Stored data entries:
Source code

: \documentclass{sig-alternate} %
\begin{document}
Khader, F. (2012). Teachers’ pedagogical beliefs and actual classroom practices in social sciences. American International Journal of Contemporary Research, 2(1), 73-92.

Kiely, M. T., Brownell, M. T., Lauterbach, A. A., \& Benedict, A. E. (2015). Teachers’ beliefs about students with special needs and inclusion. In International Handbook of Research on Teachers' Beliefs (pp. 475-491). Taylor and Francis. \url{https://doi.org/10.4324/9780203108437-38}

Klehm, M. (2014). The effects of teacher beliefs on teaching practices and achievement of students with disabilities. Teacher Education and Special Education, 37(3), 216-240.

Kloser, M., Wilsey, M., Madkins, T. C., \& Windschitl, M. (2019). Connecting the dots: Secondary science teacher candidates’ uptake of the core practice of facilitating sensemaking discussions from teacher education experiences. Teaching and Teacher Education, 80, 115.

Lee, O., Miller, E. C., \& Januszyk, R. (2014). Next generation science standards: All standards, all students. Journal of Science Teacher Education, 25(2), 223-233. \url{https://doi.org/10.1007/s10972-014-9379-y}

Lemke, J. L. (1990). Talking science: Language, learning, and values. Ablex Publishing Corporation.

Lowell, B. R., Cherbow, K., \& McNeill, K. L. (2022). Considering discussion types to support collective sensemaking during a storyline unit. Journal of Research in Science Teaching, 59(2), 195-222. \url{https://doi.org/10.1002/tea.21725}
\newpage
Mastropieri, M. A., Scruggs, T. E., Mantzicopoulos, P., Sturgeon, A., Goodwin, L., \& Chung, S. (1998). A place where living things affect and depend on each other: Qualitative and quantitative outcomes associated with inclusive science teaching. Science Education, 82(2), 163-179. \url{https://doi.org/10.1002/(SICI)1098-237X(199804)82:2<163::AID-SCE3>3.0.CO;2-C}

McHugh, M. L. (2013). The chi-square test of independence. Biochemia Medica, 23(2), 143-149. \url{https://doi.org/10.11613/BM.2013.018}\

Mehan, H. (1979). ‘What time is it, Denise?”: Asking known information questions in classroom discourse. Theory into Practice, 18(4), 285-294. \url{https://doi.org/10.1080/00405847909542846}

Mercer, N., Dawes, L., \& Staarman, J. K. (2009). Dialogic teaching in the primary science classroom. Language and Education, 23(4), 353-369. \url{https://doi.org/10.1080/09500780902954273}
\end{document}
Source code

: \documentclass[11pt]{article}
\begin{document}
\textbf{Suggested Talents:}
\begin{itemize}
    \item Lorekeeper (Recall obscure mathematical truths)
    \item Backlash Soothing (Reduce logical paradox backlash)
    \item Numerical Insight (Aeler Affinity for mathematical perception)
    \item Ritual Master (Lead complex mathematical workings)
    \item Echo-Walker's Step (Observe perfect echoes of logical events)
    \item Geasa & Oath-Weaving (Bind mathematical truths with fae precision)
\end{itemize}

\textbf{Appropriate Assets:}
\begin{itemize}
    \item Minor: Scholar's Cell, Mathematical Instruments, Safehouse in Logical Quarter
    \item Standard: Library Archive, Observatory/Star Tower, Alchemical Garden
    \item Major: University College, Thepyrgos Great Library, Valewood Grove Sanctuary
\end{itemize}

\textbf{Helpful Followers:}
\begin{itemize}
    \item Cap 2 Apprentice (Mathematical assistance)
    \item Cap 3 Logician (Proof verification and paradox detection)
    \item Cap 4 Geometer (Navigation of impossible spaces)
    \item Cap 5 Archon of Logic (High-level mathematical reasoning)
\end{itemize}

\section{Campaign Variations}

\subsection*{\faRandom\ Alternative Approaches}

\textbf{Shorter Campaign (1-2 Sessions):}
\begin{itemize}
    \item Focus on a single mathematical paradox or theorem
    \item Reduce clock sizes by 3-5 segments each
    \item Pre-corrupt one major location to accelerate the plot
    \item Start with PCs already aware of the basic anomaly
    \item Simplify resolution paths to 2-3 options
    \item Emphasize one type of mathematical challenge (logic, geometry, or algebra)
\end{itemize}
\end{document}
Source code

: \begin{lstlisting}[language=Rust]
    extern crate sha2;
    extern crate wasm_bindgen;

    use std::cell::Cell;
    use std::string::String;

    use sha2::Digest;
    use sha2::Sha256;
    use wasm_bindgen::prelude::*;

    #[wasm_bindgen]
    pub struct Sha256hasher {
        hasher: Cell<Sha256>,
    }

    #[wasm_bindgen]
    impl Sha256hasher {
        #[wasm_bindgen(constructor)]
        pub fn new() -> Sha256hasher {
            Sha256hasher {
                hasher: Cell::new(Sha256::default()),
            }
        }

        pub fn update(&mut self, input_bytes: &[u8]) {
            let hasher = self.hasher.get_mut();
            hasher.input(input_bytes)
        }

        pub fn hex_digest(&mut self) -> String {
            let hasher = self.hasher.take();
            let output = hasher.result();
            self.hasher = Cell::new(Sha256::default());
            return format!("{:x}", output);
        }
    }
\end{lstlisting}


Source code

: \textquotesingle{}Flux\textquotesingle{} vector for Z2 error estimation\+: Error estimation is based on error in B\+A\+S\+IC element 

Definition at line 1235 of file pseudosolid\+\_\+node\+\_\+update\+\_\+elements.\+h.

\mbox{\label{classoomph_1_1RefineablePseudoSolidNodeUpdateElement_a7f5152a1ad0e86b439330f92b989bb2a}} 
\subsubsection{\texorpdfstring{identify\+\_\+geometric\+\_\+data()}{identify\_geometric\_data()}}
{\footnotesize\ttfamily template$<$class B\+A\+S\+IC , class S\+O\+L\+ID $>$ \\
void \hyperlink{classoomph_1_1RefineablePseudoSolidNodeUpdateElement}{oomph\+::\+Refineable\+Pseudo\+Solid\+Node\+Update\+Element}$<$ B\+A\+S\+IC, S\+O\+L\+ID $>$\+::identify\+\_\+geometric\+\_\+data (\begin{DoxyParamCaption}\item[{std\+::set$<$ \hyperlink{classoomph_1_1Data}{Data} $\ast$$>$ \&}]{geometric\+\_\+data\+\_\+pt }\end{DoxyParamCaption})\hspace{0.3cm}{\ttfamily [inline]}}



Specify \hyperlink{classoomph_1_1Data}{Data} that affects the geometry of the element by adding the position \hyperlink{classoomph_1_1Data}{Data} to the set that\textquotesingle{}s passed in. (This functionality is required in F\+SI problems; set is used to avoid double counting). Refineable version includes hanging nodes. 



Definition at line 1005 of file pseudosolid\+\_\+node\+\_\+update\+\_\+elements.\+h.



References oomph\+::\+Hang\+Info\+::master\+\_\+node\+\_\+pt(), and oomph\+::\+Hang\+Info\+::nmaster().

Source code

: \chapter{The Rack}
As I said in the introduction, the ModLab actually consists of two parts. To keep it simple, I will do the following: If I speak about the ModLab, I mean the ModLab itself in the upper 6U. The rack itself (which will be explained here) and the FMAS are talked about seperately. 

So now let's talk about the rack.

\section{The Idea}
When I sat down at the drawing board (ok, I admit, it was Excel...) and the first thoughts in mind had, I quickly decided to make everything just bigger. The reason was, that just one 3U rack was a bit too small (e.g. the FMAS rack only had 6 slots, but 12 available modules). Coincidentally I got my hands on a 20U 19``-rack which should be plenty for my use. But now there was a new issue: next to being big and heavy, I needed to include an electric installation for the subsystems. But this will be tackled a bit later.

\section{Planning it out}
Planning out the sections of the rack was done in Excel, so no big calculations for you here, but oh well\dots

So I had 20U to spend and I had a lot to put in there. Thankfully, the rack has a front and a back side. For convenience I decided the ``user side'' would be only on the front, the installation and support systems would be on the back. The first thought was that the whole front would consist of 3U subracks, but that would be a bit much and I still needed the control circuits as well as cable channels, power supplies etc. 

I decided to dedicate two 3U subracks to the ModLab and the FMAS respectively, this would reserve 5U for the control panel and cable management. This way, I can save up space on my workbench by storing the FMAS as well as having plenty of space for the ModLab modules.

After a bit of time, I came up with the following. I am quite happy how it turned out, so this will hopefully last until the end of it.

* [EXERCISE GOAL] Keeping every character as it is, restate the lines above that run from the line with "paradox or theorem" through the line with "the basic anomaly", both included, and nothing else.

* [TASK SOLUTION]
    \item Focus on a single mathematical paradox or theorem
    \item Reduce clock sizes by 3-5 segments each
    \item Pre-corrupt one major location to accelerate the plot
    \item Start with PCs already aware of the basic anomaly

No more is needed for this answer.